Apart from Herrera’s motion, AFT Local 2121 and the California Federation of Teachers also moved for a preliminary injunction on Nov. 25, citing additional legal theories. That motion was denied. A third motion by the ACCJC asked the court to abstain from hearing the City Attorney’s lawsuit for interfering with complex accrediting processes largely governed by federal law; or, failing that, to stay Herrera’s action pending the outcomes of City College’s accreditation proceeding and ACCJC’s own efforts to renew its recognition with the U.S. Department of Education. A fourth motion, also by the ACCJC, requested that the court strike the AFT/CFT’s case under California’s Anti-SLAPP statute, which enables defendants to dismiss causes of actions that intend to chill the valid exercise of their First Amendment rights of free speech and petition. (SLAPP is an acronym for “Strategic Lawsuits Against Public Participation.”) Both of the ACCJC’s pre-trial motions were denied.

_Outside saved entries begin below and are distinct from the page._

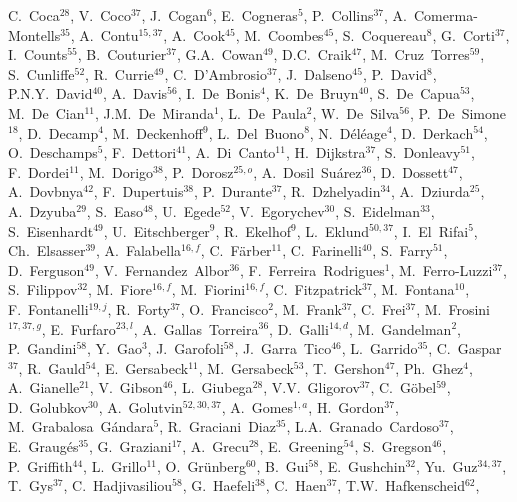 \documentclass[12pt,a4paper]{article}
\begin{document}
\begin{flushleft}
C.~Coca$^{28}$, 
V.~Coco$^{37}$, 
J.~Cogan$^{6}$, 
E.~Cogneras$^{5}$, 
P.~Collins$^{37}$, 
A.~Comerma-Montells$^{35}$, 
A.~Contu$^{15,37}$, 
A.~Cook$^{45}$, 
M.~Coombes$^{45}$, 
S.~Coquereau$^{8}$, 
G.~Corti$^{37}$, 
I.~Counts$^{55}$, 
B.~Couturier$^{37}$, 
G.A.~Cowan$^{49}$, 
D.C.~Craik$^{47}$, 
M.~Cruz~Torres$^{59}$, 
S.~Cunliffe$^{52}$, 
R.~Currie$^{49}$, 
C.~D'Ambrosio$^{37}$, 
J.~Dalseno$^{45}$, 
P.~David$^{8}$, 
P.N.Y.~David$^{40}$, 
A.~Davis$^{56}$, 
I.~De~Bonis$^{4}$, 
K.~De~Bruyn$^{40}$, 
S.~De~Capua$^{53}$, 
M.~De~Cian$^{11}$, 
J.M.~De~Miranda$^{1}$, 
L.~De~Paula$^{2}$, 
W.~De~Silva$^{56}$, 
P.~De~Simone$^{18}$, 
D.~Decamp$^{4}$, 
M.~Deckenhoff$^{9}$, 
L.~Del~Buono$^{8}$, 
N.~D\'{e}l\'{e}age$^{4}$, 
D.~Derkach$^{54}$, 
O.~Deschamps$^{5}$, 
F.~Dettori$^{41}$, 
A.~Di~Canto$^{11}$, 
H.~Dijkstra$^{37}$, 
S.~Donleavy$^{51}$, 
F.~Dordei$^{11}$, 
M.~Dorigo$^{38}$, 
P.~Dorosz$^{25,o}$, 
A.~Dosil~Su\'{a}rez$^{36}$, 
D.~Dossett$^{47}$, 
A.~Dovbnya$^{42}$, 
F.~Dupertuis$^{38}$, 
P.~Durante$^{37}$, 
R.~Dzhelyadin$^{34}$, 
A.~Dziurda$^{25}$, 
A.~Dzyuba$^{29}$, 
S.~Easo$^{48}$, 
U.~Egede$^{52}$, 
V.~Egorychev$^{30}$, 
S.~Eidelman$^{33}$, 
S.~Eisenhardt$^{49}$, 
U.~Eitschberger$^{9}$, 
R.~Ekelhof$^{9}$, 
L.~Eklund$^{50,37}$, 
I.~El~Rifai$^{5}$, 
Ch.~Elsasser$^{39}$, 
A.~Falabella$^{16,f}$, 
C.~F\"{a}rber$^{11}$, 
C.~Farinelli$^{40}$, 
S.~Farry$^{51}$, 
D.~Ferguson$^{49}$, 
V.~Fernandez~Albor$^{36}$, 
F.~Ferreira~Rodrigues$^{1}$, 
M.~Ferro-Luzzi$^{37}$, 
S.~Filippov$^{32}$, 
M.~Fiore$^{16,f}$, 
M.~Fiorini$^{16,f}$, 
C.~Fitzpatrick$^{37}$, 
M.~Fontana$^{10}$, 
F.~Fontanelli$^{19,j}$, 
R.~Forty$^{37}$, 
O.~Francisco$^{2}$, 
M.~Frank$^{37}$, 
C.~Frei$^{37}$, 
M.~Frosini$^{17,37,g}$, 
E.~Furfaro$^{23,l}$, 
A.~Gallas~Torreira$^{36}$, 
D.~Galli$^{14,d}$, 
M.~Gandelman$^{2}$, 
P.~Gandini$^{58}$, 
Y.~Gao$^{3}$, 
J.~Garofoli$^{58}$, 
J.~Garra~Tico$^{46}$, 
L.~Garrido$^{35}$, 
C.~Gaspar$^{37}$, 
R.~Gauld$^{54}$, 
E.~Gersabeck$^{11}$, 
M.~Gersabeck$^{53}$, 
T.~Gershon$^{47}$, 
Ph.~Ghez$^{4}$, 
A.~Gianelle$^{21}$, 
V.~Gibson$^{46}$, 
L.~Giubega$^{28}$, 
V.V.~Gligorov$^{37}$, 
C.~G\"{o}bel$^{59}$, 
D.~Golubkov$^{30}$, 
A.~Golutvin$^{52,30,37}$, 
A.~Gomes$^{1,a}$, 
H.~Gordon$^{37}$, 
M.~Grabalosa~G\'{a}ndara$^{5}$, 
R.~Graciani~Diaz$^{35}$, 
L.A.~Granado~Cardoso$^{37}$, 
E.~Graug\'{e}s$^{35}$, 
G.~Graziani$^{17}$, 
A.~Grecu$^{28}$, 
E.~Greening$^{54}$, 
S.~Gregson$^{46}$, 
P.~Griffith$^{44}$, 
L.~Grillo$^{11}$, 
O.~Gr\"{u}nberg$^{60}$, 
B.~Gui$^{58}$, 
E.~Gushchin$^{32}$, 
Yu.~Guz$^{34,37}$, 
T.~Gys$^{37}$, 
C.~Hadjivasiliou$^{58}$, 
G.~Haefeli$^{38}$, 
C.~Haen$^{37}$, 
T.W.~Hafkenscheid$^{62}$, 

\end{flushleft}
\end{document}
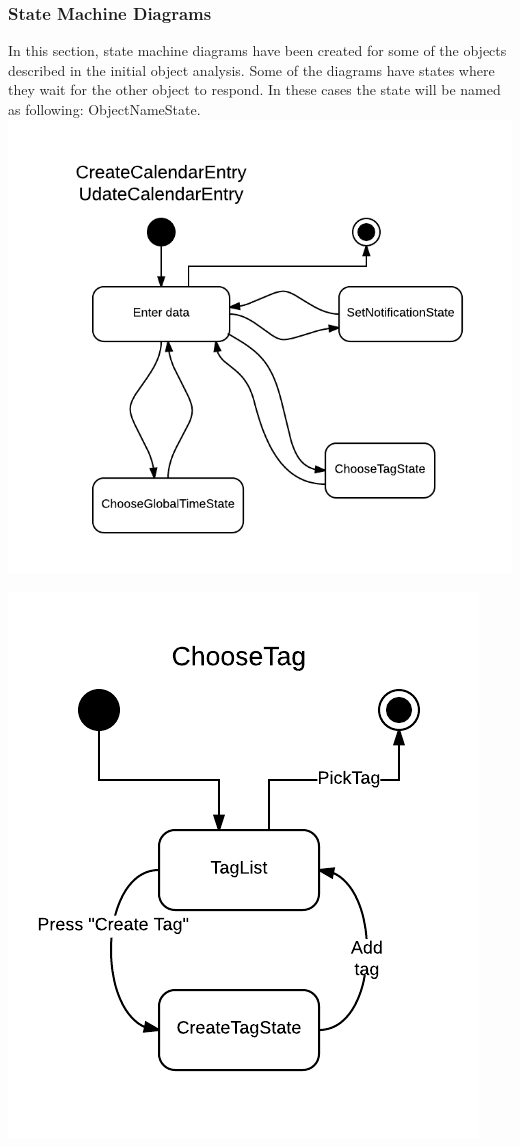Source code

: \newpage
\subsubsection{State Machine Diagrams}
In this section, state machine diagrams have been created for some of the objects described in the initial object analysis. Some of the diagrams have states where they wait for the other object to respond. In these cases the state will be named as following: ObjectNameState.\\

\includegraphics[scale=0.5]{CreateUpdateEntry-StateDiagram}

\includegraphics[scale=0.6]{ChooseTag-StateDiagram}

The ACCJC has come under increasing fire from state education advocates, a bipartisan coalition of state legislators and U.S. Rep. Jackie Speier for its controversial advocacy to dramatically restrict the mission of California’s community colleges by focusing on degree completion to the detriment of vocational, remedial and non-credit education. The accrediting body’s political agenda — shared by conservative advocacy organizations, for-profit colleges and student lender interests — represents a significant departure from the abiding “open access” mission repeatedly affirmed by the California legislature and pursued by San Francisco’s Community College District since it was first established.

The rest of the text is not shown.